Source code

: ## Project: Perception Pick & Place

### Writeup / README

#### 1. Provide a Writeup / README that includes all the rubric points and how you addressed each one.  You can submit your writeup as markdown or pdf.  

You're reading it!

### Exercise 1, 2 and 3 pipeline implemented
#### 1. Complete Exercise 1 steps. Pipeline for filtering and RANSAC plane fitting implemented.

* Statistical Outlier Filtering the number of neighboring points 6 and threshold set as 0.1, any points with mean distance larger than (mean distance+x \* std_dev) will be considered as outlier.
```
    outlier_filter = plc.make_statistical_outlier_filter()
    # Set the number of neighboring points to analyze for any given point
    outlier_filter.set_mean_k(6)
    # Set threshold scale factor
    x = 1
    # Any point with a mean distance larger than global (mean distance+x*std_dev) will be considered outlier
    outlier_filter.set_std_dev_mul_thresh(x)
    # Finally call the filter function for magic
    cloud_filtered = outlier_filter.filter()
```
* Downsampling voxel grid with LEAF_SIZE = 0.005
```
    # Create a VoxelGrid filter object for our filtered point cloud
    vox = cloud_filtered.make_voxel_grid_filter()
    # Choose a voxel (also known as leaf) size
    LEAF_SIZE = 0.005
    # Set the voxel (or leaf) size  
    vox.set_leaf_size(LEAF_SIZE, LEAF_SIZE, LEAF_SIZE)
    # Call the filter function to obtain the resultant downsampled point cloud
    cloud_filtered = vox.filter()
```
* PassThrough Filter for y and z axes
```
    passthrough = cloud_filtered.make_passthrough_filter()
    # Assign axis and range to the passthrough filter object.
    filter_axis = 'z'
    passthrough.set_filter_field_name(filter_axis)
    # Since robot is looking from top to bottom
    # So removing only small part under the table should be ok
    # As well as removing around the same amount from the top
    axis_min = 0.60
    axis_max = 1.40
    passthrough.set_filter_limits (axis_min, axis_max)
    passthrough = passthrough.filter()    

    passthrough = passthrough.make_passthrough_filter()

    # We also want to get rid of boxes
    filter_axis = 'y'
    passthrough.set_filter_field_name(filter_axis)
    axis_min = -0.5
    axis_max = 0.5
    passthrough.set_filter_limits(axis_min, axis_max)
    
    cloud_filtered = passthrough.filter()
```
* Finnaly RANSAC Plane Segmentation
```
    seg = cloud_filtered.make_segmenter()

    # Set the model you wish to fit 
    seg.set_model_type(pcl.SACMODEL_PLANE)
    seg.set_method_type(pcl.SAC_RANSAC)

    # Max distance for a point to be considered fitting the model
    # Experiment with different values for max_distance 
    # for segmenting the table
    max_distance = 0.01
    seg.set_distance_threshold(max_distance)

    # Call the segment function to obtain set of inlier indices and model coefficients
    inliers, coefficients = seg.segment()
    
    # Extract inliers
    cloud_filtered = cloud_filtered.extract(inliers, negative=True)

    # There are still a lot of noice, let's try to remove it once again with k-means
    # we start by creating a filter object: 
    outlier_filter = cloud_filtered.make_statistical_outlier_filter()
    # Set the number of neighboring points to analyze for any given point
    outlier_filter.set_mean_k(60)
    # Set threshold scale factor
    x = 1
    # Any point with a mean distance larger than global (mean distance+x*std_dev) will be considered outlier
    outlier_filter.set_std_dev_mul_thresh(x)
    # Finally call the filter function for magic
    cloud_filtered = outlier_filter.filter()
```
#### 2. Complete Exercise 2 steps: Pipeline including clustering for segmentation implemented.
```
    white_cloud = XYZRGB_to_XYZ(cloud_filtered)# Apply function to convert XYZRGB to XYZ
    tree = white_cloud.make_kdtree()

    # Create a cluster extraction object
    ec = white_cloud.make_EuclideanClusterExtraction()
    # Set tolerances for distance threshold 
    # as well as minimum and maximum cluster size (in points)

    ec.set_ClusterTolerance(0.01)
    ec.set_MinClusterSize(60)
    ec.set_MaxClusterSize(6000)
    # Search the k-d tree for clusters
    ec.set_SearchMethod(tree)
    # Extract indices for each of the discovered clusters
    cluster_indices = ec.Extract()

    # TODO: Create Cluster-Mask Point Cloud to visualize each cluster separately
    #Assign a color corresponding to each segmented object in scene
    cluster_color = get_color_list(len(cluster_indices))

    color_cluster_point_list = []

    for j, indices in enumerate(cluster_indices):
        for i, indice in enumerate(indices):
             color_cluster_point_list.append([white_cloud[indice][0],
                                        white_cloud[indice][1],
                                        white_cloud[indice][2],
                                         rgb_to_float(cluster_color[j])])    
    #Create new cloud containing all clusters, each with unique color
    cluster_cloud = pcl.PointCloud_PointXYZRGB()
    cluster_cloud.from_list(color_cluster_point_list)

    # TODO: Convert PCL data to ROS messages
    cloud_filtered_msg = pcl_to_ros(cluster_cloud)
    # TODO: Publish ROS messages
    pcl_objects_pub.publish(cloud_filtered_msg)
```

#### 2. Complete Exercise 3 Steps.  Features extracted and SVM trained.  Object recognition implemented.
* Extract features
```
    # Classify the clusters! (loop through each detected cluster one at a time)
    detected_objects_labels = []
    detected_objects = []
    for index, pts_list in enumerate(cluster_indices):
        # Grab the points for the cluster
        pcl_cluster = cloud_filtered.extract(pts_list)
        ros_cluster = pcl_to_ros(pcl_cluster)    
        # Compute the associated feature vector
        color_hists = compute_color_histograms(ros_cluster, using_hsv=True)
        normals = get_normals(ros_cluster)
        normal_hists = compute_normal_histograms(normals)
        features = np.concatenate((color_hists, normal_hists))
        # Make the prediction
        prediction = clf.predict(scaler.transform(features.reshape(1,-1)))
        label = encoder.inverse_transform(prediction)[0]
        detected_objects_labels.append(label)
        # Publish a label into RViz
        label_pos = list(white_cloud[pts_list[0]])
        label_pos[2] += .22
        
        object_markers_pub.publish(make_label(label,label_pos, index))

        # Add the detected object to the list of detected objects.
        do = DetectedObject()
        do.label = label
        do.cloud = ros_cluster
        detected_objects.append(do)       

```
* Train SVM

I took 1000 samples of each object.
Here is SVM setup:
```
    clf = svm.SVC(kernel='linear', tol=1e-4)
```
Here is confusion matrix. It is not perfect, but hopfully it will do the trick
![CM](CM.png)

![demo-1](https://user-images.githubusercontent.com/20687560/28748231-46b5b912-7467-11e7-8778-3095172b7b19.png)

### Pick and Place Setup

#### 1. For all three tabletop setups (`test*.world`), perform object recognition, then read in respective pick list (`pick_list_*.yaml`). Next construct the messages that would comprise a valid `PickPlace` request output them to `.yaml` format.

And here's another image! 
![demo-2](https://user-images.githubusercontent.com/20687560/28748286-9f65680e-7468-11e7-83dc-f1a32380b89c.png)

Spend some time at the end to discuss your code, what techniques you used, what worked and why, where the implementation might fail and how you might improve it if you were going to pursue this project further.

### Exercise aim
What belongs in the answer is each line of the data that has the word "your".

### Response area
#### 1. Provide a Writeup / README that includes all the rubric points and how you addressed each one.  You can submit your writeup as markdown or pdf.  
Spend some time at the end to discuss your code, what techniques you used, what worked and why, where the implementation might fail and how you might improve it if you were going to pursue this project further.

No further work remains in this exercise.